Member of Parliament for North Durham
- Incumbent
- Assumed office 4 July 2024
- Preceded by: Kevan Jones
- Majority: 5,873 (14.1%)

Member of the National Executive Committee of the Labour Party
- Incumbent
- Assumed office November 2020
- In office 2010–2012

Member of Hackney London Borough Council for Chatham
- In office 2 May 2002 – 22 May 2014

Personal details
- Born: 2 March 1972 (age 54)
- Party: Labour
- Other political affiliations: Labour First
- Education: University of Bristol (BSc)
- Occupation: Director of We Believe in Israel

= Luke Akehurst =

British politician (born 1972)

Luke Akehurst (born 2 March 1972) is a British Labour Party politician who has been the Member of Parliament (MP) for North Durham since 2024.

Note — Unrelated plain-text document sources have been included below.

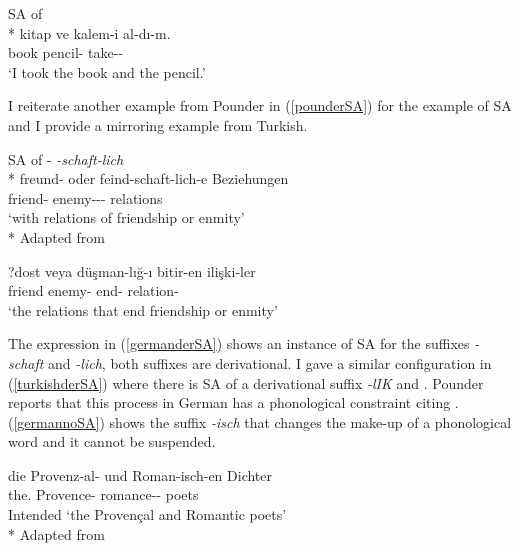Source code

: \begin{exe}
    \ex \label{recuperand} SA of {\Acc} \\*
    \gll kitap ve kalem-i al-dı-m. \\
    book {\And} pencil-{\Acc} take-{\Pst}-{\Fsg} \\ 
    \glt `I took the book and the pencil.'
\end{exe}

I reiterate another example from Pounder in (\ref{pounderSA}) for the example of SA and I provide a mirroring example from Turkish.

\begin{exe}
    \ex \label{pounderSA}
    \begin{xlist}
        \ex \label{germanderSA} SA of {\Der-\Der} \textit{-schaft-lich}\\*
        \gll freund- oder feind-schaft-lich-e Beziehungen \\ 
        friend- {\Or} enemy-{\Der}-{\Der}-{\Pl} relations \\
        \glt `with relations of friendship or enmity' \\*
        \hfill Adapted from \citet{pounder2006broken}
        
        \ex \label{turkishderSA} 
        \gll ?dost veya düşman-lığ-ı bitir-en ilişki-ler \\ 
        friend {\Or} enemy-{\Der} end-{\Fp} relation-{\Pl} \\
        \glt `the relations that end friendship or enmity'
    \end{xlist}
\end{exe}

The expression in (\ref{germanderSA}) shows an instance of SA for the suffixes \textit{-schaft} and \textit{-lich}, both suffixes are derivational. I gave a similar configuration in (\ref{turkishderSA}) where there is SA of a derivational suffix \textit{-lIK} and {\Acc}. Pounder reports that this process in German has a phonological constraint citing \citet{smith2000word}. 
(\ref{germannoSA}) shows the suffix {\Der} \textit{-isch} that changes the make-up of a phonological word and it cannot be suspended.

\begin{exe}
    \ex \label{germannoSA}
    \gll *die Provenz-al- und Roman-isch-en Dichter \\ 
    the.{\Pl} Provence-{\Der} {\And} romance-{\Der}-{\Pl} poets \\
    \glt Intended `the Provençal and Romantic poets'\\*
    \hfill Adapted from \citet{pounder2006broken}
\end{exe}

He is also a Labour Party official, and a former councillor. Since 2020, Akehurst has been a member of the National Executive Committee of the Labour Party (NEC), having previously been on the NEC from 2010 until 2012.

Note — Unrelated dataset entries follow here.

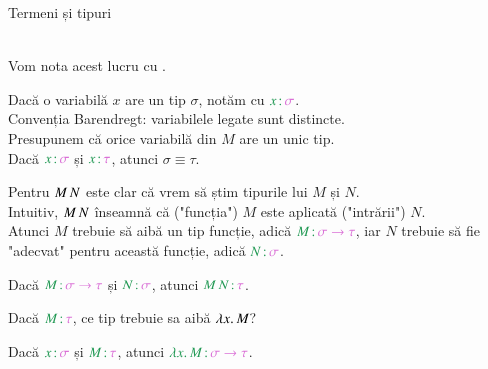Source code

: \documentclass[xcolor=pdftex,romanian,colorlinks]{beamer}
\begin{document}
\begin{frame}{Termeni și tipuri}

 \\
Vom nota acest lucru cu .

\pause
\smallskip
{} Dacă o variabilă $x$ are un tip $\sigma$, notăm cu \alert{$\type{x}{\sigma}$}. \\
	\alert{Convenția Barendregt:} variabilele legate sunt distincte.\\
	Presupunem că \alert{orice variabilă din $M$ are un unic tip}. \\
	Dacă $\type{x}{\sigma}$ și $\type{x}{\tau}$, atunci $\sigma \equiv \tau$.

\pause
\smallskip
{} Pentru $M\, N$ este clar că vrem să știm tipurile lui $M$ și $N$. \\
Intuitiv, $M\, N$ înseamnă că ("funcția") $M$ este aplicată ("intrării") $N$. \\
Atunci $M$ trebuie să aibă un tip funcție, adică $\type{M}{\sigma \to \tau}$, iar $N$ trebuie să fie "adecvat" pentru această funcție, adică $\type{N}{\sigma}$.
\vspace{-.2cm}
\begin{center}
Dacă $\type{M}{\sigma \to \tau}$ și $\type{N}{\sigma}$, atunci $\type{\app{M}{N}}{\tau}$.
\end{center}

\pause
\smallskip
{} Dacă $\type{M}{\tau}$, ce tip trebuie sa aibă $\lambda x.\,M$?\\
\vspace{-.2cm}
\begin{center}
Dacă $\type{x}{\sigma}$ și $\type{M}{\tau}$, atunci $\type{\abs{x}{M}}{\sigma \to \tau}$.
\end{center}


\end{frame}
\end{document}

==Education and early career==
Akehurst was privately educated at Kent College, Canterbury. He received a Bachelor of Science in politics from the University of Bristol in 1993.

Akehurst worked in the BBC Political Research Unit from 1996 to 2000, and at the communications firm Weber Shandwick from 2000 to 2011.

==Political career==

=== Early activity (1993–2005) ===
Akehurst joined the Labour Party at 16 years old. He contested Cabot ward at the 1993 Avon County Council election, in which he came second to the Liberal Democrat candidate. He also unsuccessfully contested the 1995 Bristol City Council election in Stoke Bishop ward. Akehurst was National Secretary of Labour Students from 1995 to 1996.

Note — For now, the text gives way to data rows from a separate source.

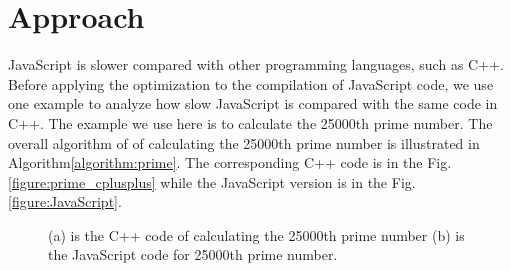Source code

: \documentclass[conference]{IEEEtran}
\begin{document}
\section{Approach}
JavaScript is slower compared with other programming languages, such as C++. Before applying the optimization to the compilation of JavaScript code, we use one example to analyze how slow JavaScript is compared with the same code in C++. The example we use here is to calculate the 25000th prime number\cite{google_IO}. The overall algorithm of of calculating the 25000th prime number is illustrated in Algorithm\ref{algorithm:prime}.
The corresponding C++ code is in the Fig.\ref{figure:prime_cplusplus} while the JavaScript version is in the Fig.\ref{figure:JavaScript}.

\begin{figure}[hbt!]
	\label{figure:prime}
    \centering
    \caption{(a) is the C++ code of calculating the 25000th prime number (b) is the JavaScript code for 25000th prime number.}
 \end{figure}
%
%
%
%
%
%
\end{document}
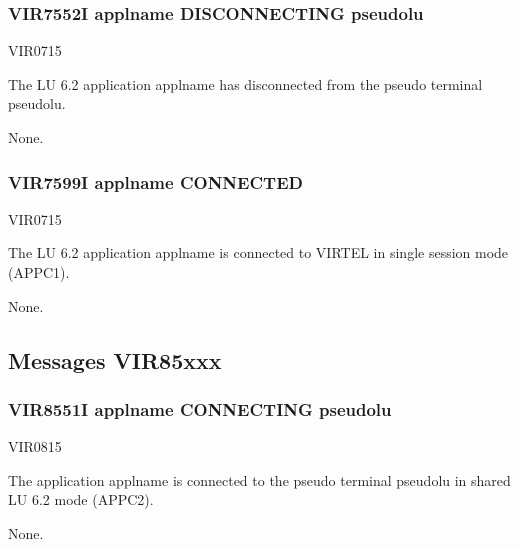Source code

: \documentclass[letterpaper,10pt,english]{sphinxmanual}
\begin{document}
\subsubsection{VIR7552I applname DISCONNECTING pseudolu}
\label{\detokenize{messages:vir7552i-applname-disconnecting-pseudolu}}\begin{description}
\sphinxAtStartPar
VIR0715

\sphinxAtStartPar
The LU 6.2 application applname has disconnected from the pseudo terminal pseudolu.

\sphinxAtStartPar
None.

\end{description}


\subsubsection{VIR7599I applname CONNECTED}
\label{\detokenize{messages:vir7599i-applname-connected}}\begin{description}
\sphinxAtStartPar
VIR0715

\sphinxAtStartPar
The LU 6.2 application applname is connected to VIRTEL in single session mode (APPC1).

\sphinxAtStartPar
None.

\end{description}


\subsection{Messages VIR85xxx}
\label{\detokenize{messages:messages-vir85xxx}}

\subsubsection{VIR8551I applname CONNECTING pseudolu}
\label{\detokenize{messages:vir8551i-applname-connecting-pseudolu}}\begin{description}
\sphinxAtStartPar
VIR0815

\sphinxAtStartPar
The application applname is connected to the pseudo terminal pseudolu in shared LU 6.2 mode (APPC2).

\sphinxAtStartPar
None.

\end{description}
\end{document}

Between 1996 and 1998, he was an officer for Anita Pollack, then a Member of the European Parliament, and a Labour organiser in Holborn and St Pancras. Akehurst was a political assistant to the Labour Group on Hackney London Borough Council from 1998 to 2000.

At the 2001 general election, Akehurst stood as the Labour candidate in Aldershot, coming third place behind incumbent Conservative MP Gerald Howarth and the Liberal Democrat Adrian Collett, in what has traditionally been a safe seat for the Conservatives.

In the 2002 Hackney borough council election, Akehurst was successfully elected to the council, representing Chatham ward. He was reelected to the council in 2006 and again in 2010, before standing down at the 2014 Hackney Council election.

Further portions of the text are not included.